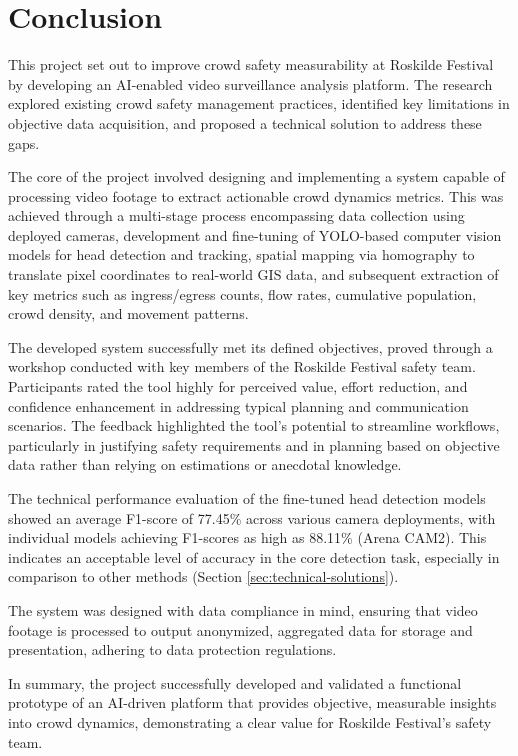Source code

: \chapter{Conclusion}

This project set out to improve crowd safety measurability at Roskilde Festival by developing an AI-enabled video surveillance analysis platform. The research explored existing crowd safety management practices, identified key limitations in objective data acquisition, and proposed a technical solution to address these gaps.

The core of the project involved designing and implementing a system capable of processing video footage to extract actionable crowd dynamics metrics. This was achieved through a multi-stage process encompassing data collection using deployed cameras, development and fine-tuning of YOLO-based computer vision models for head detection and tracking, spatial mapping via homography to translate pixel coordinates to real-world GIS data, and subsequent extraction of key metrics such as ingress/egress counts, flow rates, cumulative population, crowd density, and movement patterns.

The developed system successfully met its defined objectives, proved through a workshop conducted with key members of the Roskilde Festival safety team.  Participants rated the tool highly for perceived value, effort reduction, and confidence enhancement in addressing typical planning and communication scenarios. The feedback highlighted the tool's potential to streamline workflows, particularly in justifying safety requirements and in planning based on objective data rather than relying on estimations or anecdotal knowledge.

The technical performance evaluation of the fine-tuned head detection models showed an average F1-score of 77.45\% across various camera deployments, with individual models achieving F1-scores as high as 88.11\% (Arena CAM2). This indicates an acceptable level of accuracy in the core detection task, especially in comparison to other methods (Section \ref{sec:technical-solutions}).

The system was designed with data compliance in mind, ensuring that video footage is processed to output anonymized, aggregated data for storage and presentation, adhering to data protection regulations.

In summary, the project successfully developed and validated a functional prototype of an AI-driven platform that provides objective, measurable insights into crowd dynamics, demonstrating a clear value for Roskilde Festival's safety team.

==

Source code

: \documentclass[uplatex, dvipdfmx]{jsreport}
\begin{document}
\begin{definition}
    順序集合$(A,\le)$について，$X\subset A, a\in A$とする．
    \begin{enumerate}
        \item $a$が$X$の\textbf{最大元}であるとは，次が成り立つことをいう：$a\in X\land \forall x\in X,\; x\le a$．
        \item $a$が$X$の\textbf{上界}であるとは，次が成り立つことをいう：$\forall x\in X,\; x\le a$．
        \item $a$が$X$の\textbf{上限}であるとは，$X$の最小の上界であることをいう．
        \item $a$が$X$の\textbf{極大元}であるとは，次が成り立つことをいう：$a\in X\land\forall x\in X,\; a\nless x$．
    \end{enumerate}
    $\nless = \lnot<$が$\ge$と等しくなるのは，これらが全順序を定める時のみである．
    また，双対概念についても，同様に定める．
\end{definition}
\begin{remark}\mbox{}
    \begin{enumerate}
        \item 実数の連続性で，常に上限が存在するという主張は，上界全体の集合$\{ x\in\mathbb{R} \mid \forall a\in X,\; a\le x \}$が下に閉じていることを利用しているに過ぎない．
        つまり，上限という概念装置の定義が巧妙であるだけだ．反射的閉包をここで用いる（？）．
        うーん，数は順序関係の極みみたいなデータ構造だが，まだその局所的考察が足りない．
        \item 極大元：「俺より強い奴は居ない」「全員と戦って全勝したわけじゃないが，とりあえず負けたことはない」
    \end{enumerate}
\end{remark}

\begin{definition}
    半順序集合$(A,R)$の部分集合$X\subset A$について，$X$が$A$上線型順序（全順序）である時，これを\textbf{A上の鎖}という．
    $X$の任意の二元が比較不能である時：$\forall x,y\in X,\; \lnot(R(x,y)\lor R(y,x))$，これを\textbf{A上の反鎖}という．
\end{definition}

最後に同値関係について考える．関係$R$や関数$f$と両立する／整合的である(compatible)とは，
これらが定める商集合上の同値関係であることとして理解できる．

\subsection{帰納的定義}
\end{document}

## WHAT IS EXPECTED
In the entries above, find the line holding "This project set" and the line holding "The technical performance"; print both of them and every line between, exactly, and nothing else.

## RESULT
This project set out to improve crowd safety measurability at Roskilde Festival by developing an AI-enabled video surveillance analysis platform. The research explored existing crowd safety management practices, identified key limitations in objective data acquisition, and proposed a technical solution to address these gaps.

The core of the project involved designing and implementing a system capable of processing video footage to extract actionable crowd dynamics metrics. This was achieved through a multi-stage process encompassing data collection using deployed cameras, development and fine-tuning of YOLO-based computer vision models for head detection and tracking, spatial mapping via homography to translate pixel coordinates to real-world GIS data, and subsequent extraction of key metrics such as ingress/egress counts, flow rates, cumulative population, crowd density, and movement patterns.

The developed system successfully met its defined objectives, proved through a workshop conducted with key members of the Roskilde Festival safety team.  Participants rated the tool highly for perceived value, effort reduction, and confidence enhancement in addressing typical planning and communication scenarios. The feedback highlighted the tool's potential to streamline workflows, particularly in justifying safety requirements and in planning based on objective data rather than relying on estimations or anecdotal knowledge.

The technical performance evaluation of the fine-tuned head detection models showed an average F1-score of 77.45\% across various camera deployments, with individual models achieving F1-scores as high as 88.11\% (Arena CAM2). This indicates an acceptable level of accuracy in the core detection task, especially in comparison to other methods (Section \ref{sec:technical-solutions}).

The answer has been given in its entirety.